Items listed in a dataset
====
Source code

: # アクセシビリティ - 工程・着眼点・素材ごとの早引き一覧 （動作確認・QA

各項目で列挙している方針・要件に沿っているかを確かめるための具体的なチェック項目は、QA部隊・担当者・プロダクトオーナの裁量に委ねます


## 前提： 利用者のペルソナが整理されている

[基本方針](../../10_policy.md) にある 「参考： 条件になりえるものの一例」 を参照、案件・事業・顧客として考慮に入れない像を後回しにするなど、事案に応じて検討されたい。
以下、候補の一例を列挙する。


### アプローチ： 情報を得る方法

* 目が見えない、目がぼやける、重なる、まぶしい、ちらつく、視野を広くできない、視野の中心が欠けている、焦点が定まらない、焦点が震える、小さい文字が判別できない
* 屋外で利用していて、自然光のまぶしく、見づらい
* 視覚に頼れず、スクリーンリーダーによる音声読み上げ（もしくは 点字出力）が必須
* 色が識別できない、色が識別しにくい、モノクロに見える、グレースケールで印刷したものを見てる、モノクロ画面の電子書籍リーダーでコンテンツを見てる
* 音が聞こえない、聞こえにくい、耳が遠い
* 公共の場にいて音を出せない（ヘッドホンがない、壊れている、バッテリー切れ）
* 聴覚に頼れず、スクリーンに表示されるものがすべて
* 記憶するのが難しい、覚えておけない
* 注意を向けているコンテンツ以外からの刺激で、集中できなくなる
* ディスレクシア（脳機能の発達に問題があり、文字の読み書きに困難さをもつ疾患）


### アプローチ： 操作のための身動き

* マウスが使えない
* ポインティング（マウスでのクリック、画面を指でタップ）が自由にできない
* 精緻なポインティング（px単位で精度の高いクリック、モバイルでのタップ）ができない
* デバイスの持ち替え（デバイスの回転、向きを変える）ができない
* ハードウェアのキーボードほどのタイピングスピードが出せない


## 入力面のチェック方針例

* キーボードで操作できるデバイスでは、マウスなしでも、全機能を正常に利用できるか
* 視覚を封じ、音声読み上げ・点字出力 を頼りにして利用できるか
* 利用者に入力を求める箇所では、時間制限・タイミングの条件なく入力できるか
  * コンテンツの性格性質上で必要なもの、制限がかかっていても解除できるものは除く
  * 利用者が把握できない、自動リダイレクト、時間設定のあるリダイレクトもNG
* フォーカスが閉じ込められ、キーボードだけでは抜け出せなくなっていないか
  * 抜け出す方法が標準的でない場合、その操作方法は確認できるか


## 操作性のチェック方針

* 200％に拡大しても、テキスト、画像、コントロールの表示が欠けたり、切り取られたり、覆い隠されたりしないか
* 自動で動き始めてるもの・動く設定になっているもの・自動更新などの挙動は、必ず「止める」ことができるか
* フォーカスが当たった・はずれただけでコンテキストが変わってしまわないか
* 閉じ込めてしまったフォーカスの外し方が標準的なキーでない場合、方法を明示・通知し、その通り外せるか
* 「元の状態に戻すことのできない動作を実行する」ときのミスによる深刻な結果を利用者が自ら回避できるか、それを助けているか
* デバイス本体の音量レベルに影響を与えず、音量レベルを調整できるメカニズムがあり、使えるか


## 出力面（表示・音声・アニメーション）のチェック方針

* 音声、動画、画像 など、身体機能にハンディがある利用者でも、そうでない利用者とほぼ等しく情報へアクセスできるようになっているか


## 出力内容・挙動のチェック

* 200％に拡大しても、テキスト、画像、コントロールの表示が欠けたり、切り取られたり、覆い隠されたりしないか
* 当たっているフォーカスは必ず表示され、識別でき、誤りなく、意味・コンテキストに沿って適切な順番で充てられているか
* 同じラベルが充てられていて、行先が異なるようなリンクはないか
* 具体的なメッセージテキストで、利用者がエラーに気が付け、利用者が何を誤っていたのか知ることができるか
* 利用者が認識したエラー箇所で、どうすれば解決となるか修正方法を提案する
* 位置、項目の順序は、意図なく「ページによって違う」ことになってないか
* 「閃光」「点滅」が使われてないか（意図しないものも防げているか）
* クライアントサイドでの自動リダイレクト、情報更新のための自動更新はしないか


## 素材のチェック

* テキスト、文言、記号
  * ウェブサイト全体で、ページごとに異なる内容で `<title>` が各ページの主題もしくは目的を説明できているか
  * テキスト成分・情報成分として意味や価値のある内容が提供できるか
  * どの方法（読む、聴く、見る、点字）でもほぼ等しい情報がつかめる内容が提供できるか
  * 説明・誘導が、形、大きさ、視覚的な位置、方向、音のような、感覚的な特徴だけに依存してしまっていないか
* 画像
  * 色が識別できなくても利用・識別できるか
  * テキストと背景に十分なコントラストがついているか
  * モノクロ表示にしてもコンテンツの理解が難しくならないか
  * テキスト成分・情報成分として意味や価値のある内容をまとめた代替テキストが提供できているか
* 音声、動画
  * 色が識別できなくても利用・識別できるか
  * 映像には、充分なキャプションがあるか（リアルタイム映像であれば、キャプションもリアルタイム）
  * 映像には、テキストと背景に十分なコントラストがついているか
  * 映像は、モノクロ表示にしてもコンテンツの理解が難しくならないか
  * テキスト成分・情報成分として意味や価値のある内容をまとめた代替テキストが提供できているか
====
▸ EXERCISE OBJECTIVE: In how many lines of the entries does "モノクロ表示にしてもコンテンツの理解が難しくならないか" appear? Reply with only the number.

▸ RESULT: 2